The hospital is currently home to 280 patients and has a nursing staff of 165 along with 20 doctors.

This gives a round the clock ratio of just five patients to one nurse, “better that we have in Australia,” says a registered mental health nurse, Sister Jenny Hanley who has worked with mentally ill for the past 30 years.

Beds available: Rumah Sakit Jiwa Bangli (Bali’s RSJ) is spotlessly clean and patients report being well cared for.Beds available: Rumah Sakit Jiwa Bangli (Bali’s RSJ) is spotlessly clean and patients report being well cared for.“I remember in Australia when we were seeing children who had been locked in a cupboard under the kitchen sink. They were crippled by the time they were brought to hospital, but that is gone now,” she says of the fear mental illness creates in people from all different backgrounds.

Made stresses all medical treatment for the mentally ill is completely free, including medicines and hospital stays.

He also points out every public hospital across Bali must under law dedicate 10 percent of its beds for people suffering acute psychosis and all medication and nursing must be given free of charge.

As part of its therapy regimen the hospital has sports, creative activities, a singing group and chores that give the patients a sense of responsibility, preparing them well for their return to their communities.

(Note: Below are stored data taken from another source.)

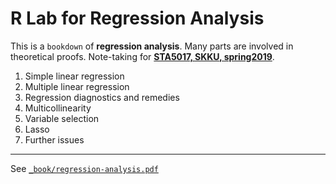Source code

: # R Lab for Regression Analysis

This is a `bookdown` of **regression analysis**. Many parts are involved in theoretical proofs. Note-taking for [**STA5017, SKKU, spring2019**](https://sites.google.com/site/eunryungleestat/home).

1. Simple linear regression
2. Multiple linear regression
3. Regression diagnostics and remedies
4. Multicollinearity
5. Variable selection
6. Lasso
7. Further issues

***

See [`_book/regression-analysis.pdf`](https://github.com/ygeunkim/regression-analysis/blob/master/_book/regression-analysis.pdf)
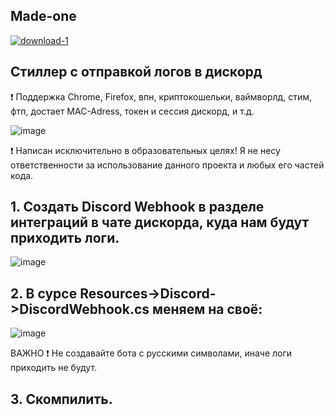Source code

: ## Made-one

<a href="https://imgbb.com/"><img src="https://i.ibb.co/DDd5j86/download-1.gif" alt="download-1" border="0"></a>

## Стиллер с отправкой логов в дискорд

❗ Поддержка Chrome, Firefox, впн, криптокошельки, ваймворлд, стим, фтп, достает MAC-Adress, токен и сессия дискорд, и т.д.

![image](https://user-images.githubusercontent.com/95430336/144464559-aa26791b-f87b-4f84-a423-0782691b8eaf.png)


❗ Написан исключительно в образовательных целях! Я не несу ответственности за использование данного проекта и любых его частей кода.






## 1. Создать Discord Webhook в разделе интеграций в чате дискорда, куда нам будут приходить логи. 

![image](https://user-images.githubusercontent.com/95430336/144465550-f4147037-7d78-41b9-8590-2567143c8d28.png)



## 2. В сурсе Resources->Discord->DiscordWebhook.cs меняем на своё:

![image](https://user-images.githubusercontent.com/95430336/144466481-be7f4018-86bb-4503-ac1e-68bf442af7e5.png)

ВАЖНО ❗ Не создавайте бота с русскими символами, иначе логи приходить не будут.

## 3. Скомпилить.

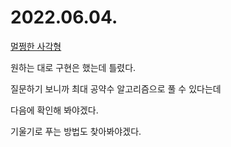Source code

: # 2022.06.04.

[멀쩡한 사각형](https://programmers.co.kr/learn/courses/30/lessons/62048)

원하는 대로 구현은 했는데 틀렸다.

질문하기 보니까 최대 공약수 알고리즘으로 풀 수 있다는데

다음에 확인해 봐야겠다.

기울기로 푸는 방법도 찾아봐야겠다.

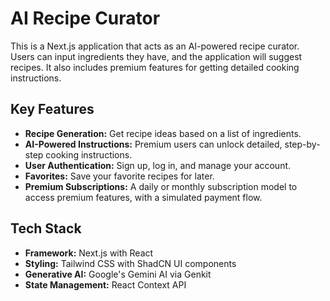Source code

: # AI Recipe Curator

This is a Next.js application that acts as an AI-powered recipe curator. Users can input ingredients they have, and the application will suggest recipes. It also includes premium features for getting detailed cooking instructions.

## Key Features

- **Recipe Generation:** Get recipe ideas based on a list of ingredients.
- **AI-Powered Instructions:** Premium users can unlock detailed, step-by-step cooking instructions.
- **User Authentication:** Sign up, log in, and manage your account.
- **Favorites:** Save your favorite recipes for later.
- **Premium Subscriptions:** A daily or monthly subscription model to access premium features, with a simulated payment flow.

## Tech Stack

- **Framework:** Next.js with React
- **Styling:** Tailwind CSS with ShadCN UI components
- **Generative AI:** Google's Gemini AI via Genkit
- **State Management:** React Context API
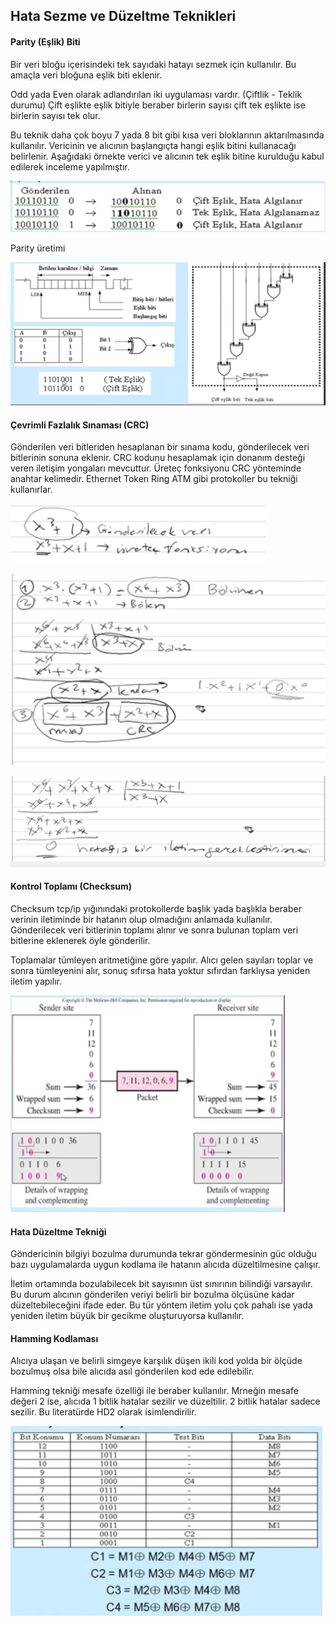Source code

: Hata Sezme ve Düzeltme Teknikleri
-----

#### Parity (Eşlik) Biti
Bir veri bloğu içerisindeki tek sayıdaki hatayı sezmek için kullanılır. Bu amaçla veri bloğuna eşlik biti eklenir. 

Odd yada Even olarak adlandırılan iki uygulaması vardır. (Çiftlik - Teklik durumu) Çift eşlikte eşlik bitiyle beraber birlerin sayısı çift tek eşlikte ise birlerin sayısı tek olur.

Bu teknik daha çok boyu 7 yada 8 bit gibi kısa veri bloklarının aktarılmasında kullanılır. Vericinin ve alıcının başlangıçta hangi eşlik bitini kullanacağı belirlenir. Aşağıdaki örnekte verici ve alıcının tek eşlik bitine kurulduğu kabul edilerek inceleme yapılmıştır. 

![](parity.png)

Parity üretimi

![](parityuretimi.png)

#### Çevrimli Fazlalık Sınaması (CRC)
Gönderilen veri bitleriden hesaplanan bir sınama kodu, gönderilecek veri bitlerinin sonuna eklenir. CRC kodunu hesaplamak için donanım desteği veren iletişim yongaları mevcuttur. Üreteç fonksiyonu CRC yönteminde anahtar kelimedir. Ethernet Token Ring ATM gibi protokoller bu tekniği kullanırlar. 

![](crc1.png)

![](crc2.png)

![](crc3.png)

#### Kontrol Toplamı (Checksum)

Checksum tcp/ip yığınındaki protokollerde başlık yada başlıkla beraber verinin iletiminde bir hatanın olup olmadığını anlamada kullanılır. Gönderilecek veri bitlerinin toplamı alınır ve sonra bulunan toplam veri bitlerine eklenerek öyle gönderilir.

Toplamalar tümleyen aritmetiğine göre yapılır. Alıcı gelen sayıları toplar ve sonra tümleyenini alır, sonuç sıfırsa hata yoktur sıfırdan farklıysa yeniden iletim yapılır.

![](checksum.png)

#### Hata Düzeltme Tekniği
Göndericinin bilgiyi bozulma durumunda tekrar göndermesinin güc olduğu bazı uygulamalarda uygun kodlama ile hatanın alıcıda düzeltilmesine çalışır.

İletim ortamında bozulabilecek bit sayısının üst sınırının bilindiği varsayılır. Bu durum alıcının gönderilen veriyi belirli bir bozulma ölçüsüne kadar düzeltebileceğini ifade eder. Bu tür yöntem iletim yolu çok pahalı ise yada yeniden iletim büyük bir gecikme oluşturuyorsa kullanılır. 

#### Hamming Kodlaması
Alıcıya ulaşan ve belirli simgeye karşılık düşen ikili kod yolda bir ölçüde bozulmuş olsa bile alıcıda asıl gönderilen kod ede edilebilir. 

Hamming tekniği mesafe özelliği ile beraber kullanılır. Mrneğin mesafe değeri 2 ise, alıcıda 1 bitlik hatalar sezilir ve düzeltilir. 2 bitlik hatalar sadece sezilir. Bu literatürde HD2 olarak isimlendirilir.

![](hamming.png)


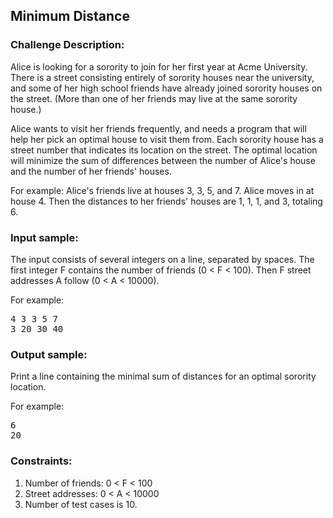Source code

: <h2>Minimum Distance</h2>

<h3>Challenge Description:</h3>

<p>
    Alice is looking for a sorority to join for her first year at Acme
    University. There is a street consisting entirely of sorority houses
    near the university, and some of her high school friends have already
    joined sorority houses on the street. (More than one of her friends
    may live at the same sorority house.)
</p>

<p>
    Alice wants to visit her friends frequently, and needs a program that
    will help her pick an optimal house to visit them from. Each sorority
    house has a street number that indicates its location on the
    street. The optimal location will minimize the sum of differences
    between the number of Alice&apos;s house and the number of her friends&apos;
    houses.
</p>

<p>For example: Alice&apos;s friends live at houses 3, 3, 5, and 7.  Alice moves
in at house 4. Then the distances to her friends&apos; houses are 1, 1, 1,
and 3, totaling 6.</p>

<h3>Input sample:</h3>

<p>The input consists of several integers on a line, separated by
spaces. The first integer F contains the number of friends (0 &lt; F &lt;
100). Then F street addresses A follow (0 &lt; A &lt; 10000).</p>

<p>For example:</p>

<pre class="description-input-output">4 3 3 5 7
3 20 30 40</pre>

<h3>Output sample:</h3>

<p>Print a line containing the minimal sum of distances for an optimal
sorority location.</p>

<p>For example:</p>

<pre class="description-input-output">6
20</pre>

<h3>Constraints:</h3>

<ol>
<li>Number of friends: 0 &lt; F &lt; 100</li>
<li>Street addresses: 0 &lt; A &lt; 10000</li>
<li>Number of test cases is 10.</li>
</ol>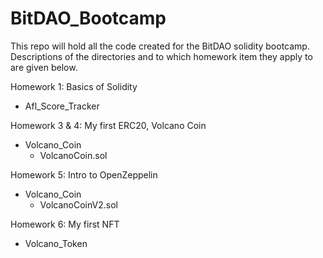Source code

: # BitDAO_Bootcamp
This repo will hold all the code created for the BitDAO solidity bootcamp.
Descriptions of the directories and to which homework item they apply to are given below.

Homework 1: Basics of Solidity
 - Afl_Score_Tracker

Homework 3 & 4: My first ERC20, Volcano Coin
 - Volcano_Coin
   - VolcanoCoin.sol

Homework 5: Intro to OpenZeppelin
- Volcano_Coin
  - VolcanoCoinV2.sol

Homework 6: My first NFT
- Volcano_Token
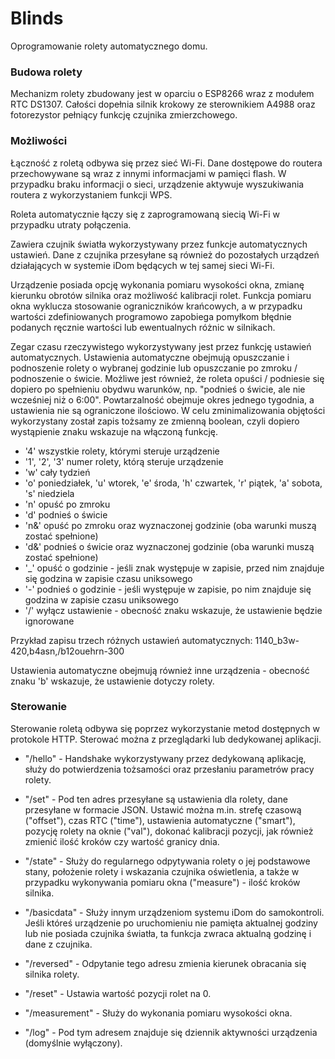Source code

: # Blinds
Oprogramowanie rolety automatycznego domu.

### Budowa rolety
Mechanizm rolety zbudowany jest w oparciu o ESP8266 wraz z modułem RTC DS1307. Całości dopełnia silnik krokowy ze sterownikiem A4988 oraz fotorezystor pełniący funkcję czujnika zmierzchowego.

### Możliwości
Łączność z roletą odbywa się przez sieć Wi-Fi.
Dane dostępowe do routera przechowywane są wraz z innymi informacjami w pamięci flash.
W przypadku braku informacji o sieci, urządzenie aktywuje wyszukiwania routera z wykorzystaniem funkcji WPS.

Roleta automatycznie łączy się z zaprogramowaną siecią Wi-Fi w przypadku utraty połączenia.

Zawiera czujnik światła wykorzystywany przez funkcje automatycznych ustawień. Dane z czujnika przesyłane są również do pozostałych urządzeń działających w systemie iDom będących w tej samej sieci Wi-Fi.

Urządzenie posiada opcję wykonania pomiaru wysokości okna, zmianę kierunku obrotów silnika oraz możliwość kalibracji rolet. Funkcja pomiaru okna wyklucza stosowanie ograniczników krańcowych, a w przypadku wartości zdefiniowanych programowo zapobiega pomyłkom błędnie podanych ręcznie wartości lub ewentualnych różnic w silnikach.

Zegar czasu rzeczywistego wykorzystywany jest przez funkcję ustawień automatycznych.
Ustawienia automatyczne obejmują opuszczanie i podnoszenie rolety o wybranej godzinie lub opuszczanie po zmroku / podnoszenie o świcie.
Możliwe jest również, że roleta opuści / podniesie się dopiero po spełnieniu obydwu warunków, np. "podnieś o świcie, ale nie wcześniej niż o 6:00".
Powtarzalność obejmuje okres jednego tygodnia, a ustawienia nie są ograniczone ilościowo. W celu zminimalizowania objętości wykorzystany został zapis tożsamy ze zmienną boolean, czyli dopiero wystąpienie znaku wskazuje na włączoną funkcję.

* '4' wszystkie rolety, którymi steruje urządzenie
* '1', '2', '3' numer rolety, którą steruje urządzenie
* 'w' cały tydzień
* 'o' poniedziałek, 'u' wtorek, 'e' środa, 'h' czwartek, 'r' piątek, 'a' sobota, 's' niedziela
* 'n' opuść po zmroku
* 'd' podnieś o świcie
* 'n&' opuść po zmroku oraz wyznaczonej godzinie (oba warunki muszą zostać spełnione)
* 'd&' podnieś o świcie oraz wyznaczonej godzinie (oba warunki muszą zostać spełnione)
* '_' opuść o godzinie - jeśli znak występuje w zapisie, przed nim znajduje się godzina w zapisie czasu uniksowego
* '-' podnieś o godzinie - jeśli występuje w zapisie, po nim znajduje się godzina w zapisie czasu uniksowego
* '/' wyłącz ustawienie - obecność znaku wskazuje, że ustawienie będzie ignorowane

Przykład zapisu trzech różnych ustawień automatycznych: 1140_b3w-420,b4asn,/b12ouehrn-300

Ustawienia automatyczne obejmują również inne urządzenia - obecność znaku 'b' wskazuje, że ustawienie dotyczy rolety.

### Sterowanie
Sterowanie roletą odbywa się poprzez wykorzystanie metod dostępnych w protokole HTTP. Sterować można z przeglądarki lub dedykowanej aplikacji.

* "/hello" - Handshake wykorzystywany przez dedykowaną aplikację, służy do potwierdzenia tożsamości oraz przesłaniu parametrów pracy rolety.

* "/set" - Pod ten adres przesyłane są ustawienia dla rolety, dane przesyłane w formacie JSON. Ustawić można m.in. strefę czasową ("offset"), czas RTC ("time"), ustawienia automatyczne ("smart"), pozycję rolety na oknie ("val"), dokonać kalibracji pozycji, jak również zmienić ilość kroków czy wartość granicy dnia.

* "/state" - Służy do regularnego odpytywania rolety o jej podstawowe stany, położenie rolety i wskazania czujnika oświetlenia, a także w przypadku wykonywania pomiaru okna ("measure") - ilość kroków silnika.

* "/basicdata" - Służy innym urządzeniom systemu iDom do samokontroli. Jeśli któreś urządzenie po uruchomieniu nie pamięta aktualnej godziny lub nie posiada czujnika światła, ta funkcja zwraca aktualną godzinę i dane z czujnika.

* "/reversed" - Odpytanie tego adresu zmienia kierunek obracania się silnika rolety.

* "/reset" - Ustawia wartość pozycji rolet na 0.

* "/measurement" - Służy do wykonania pomiaru wysokości okna.

* "/log" - Pod tym adresem znajduje się dziennik aktywności urządzenia (domyślnie wyłączony).
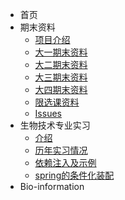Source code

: - 首页
- 期末资料
  - [项目介绍](https://gitee.com/sky2_1/EndPeriod_info/blob/master/README.md)
  - [大一期末资料](https://github.com/Pengzhi-Gao/sky_Open_info/blob/e6cd996db28e89cd4614b27fb16084999eabcc0f/1%EF%BC%8C%E6%9C%9F%E6%9C%AB%E8%B5%84%E6%96%99/%E5%A4%A7%E4%B8%80%E6%9C%9F%E6%9C%AB%E8%B5%84%E6%96%99.md)
  - [大二期末资料](https://gitee.com/sky2_1/EndPeriod_info/blob/master/%E5%A4%A7%E4%BA%8C%E6%9C%9F%E6%9C%AB%E8%B5%84%E6%96%99.md) 
  - [大三期末资料](https://gitee.com/sky2_1/EndPeriod_info/blob/master/%E5%A4%A7%E4%B8%89%E6%9C%9F%E6%9C%AB%E8%B5%84%E6%96%99.md) 
  - [大四期末资料](https://gitee.com/sky2_1/EndPeriod_info/blob/master/%E5%A4%A7%E5%9B%9B%E6%9C%9F%E6%9C%AB%E8%B5%84%E6%96%99.md) 
  - [限选课资料](https://gitee.com/sky2_1/EndPeriod_info/blob/master/%E9%99%90%E9%80%89%E8%AF%BE%E8%B5%84%E6%96%99.md) 
  - [Issues](https://gitee.com/sky2_1/EndPeriod_info/issues) 
- 生物技术专业实习
  - [介绍](https://gitee.com/sky2_1/internship-in-biotechnology/blob/master/README.md) 
  - [历年实习情况](spring/【10分钟学Spring】：（一）初识Spring框架.md)
  - [依赖注入及示例](spring/【10分钟学Spring】：（二）一文搞懂spring依赖注入（DI）.md)
  - [spring的条件化装配](spring/【10分钟学Spring】：（三）你了解spring的高级装配吗_条件化装配bean.md)
-  Bio-information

Despite these resources and government efforts, families of pasung victims continue to have the final say over the lives of the mentally ill. RSJ attempted last week to have Gede Budayasa released into its care; his family refused as they have done also with home and community psychiatric care NGO, the Suryani Institute and police. The family have not been arrested for its decade long torture and brutality of Budayasa.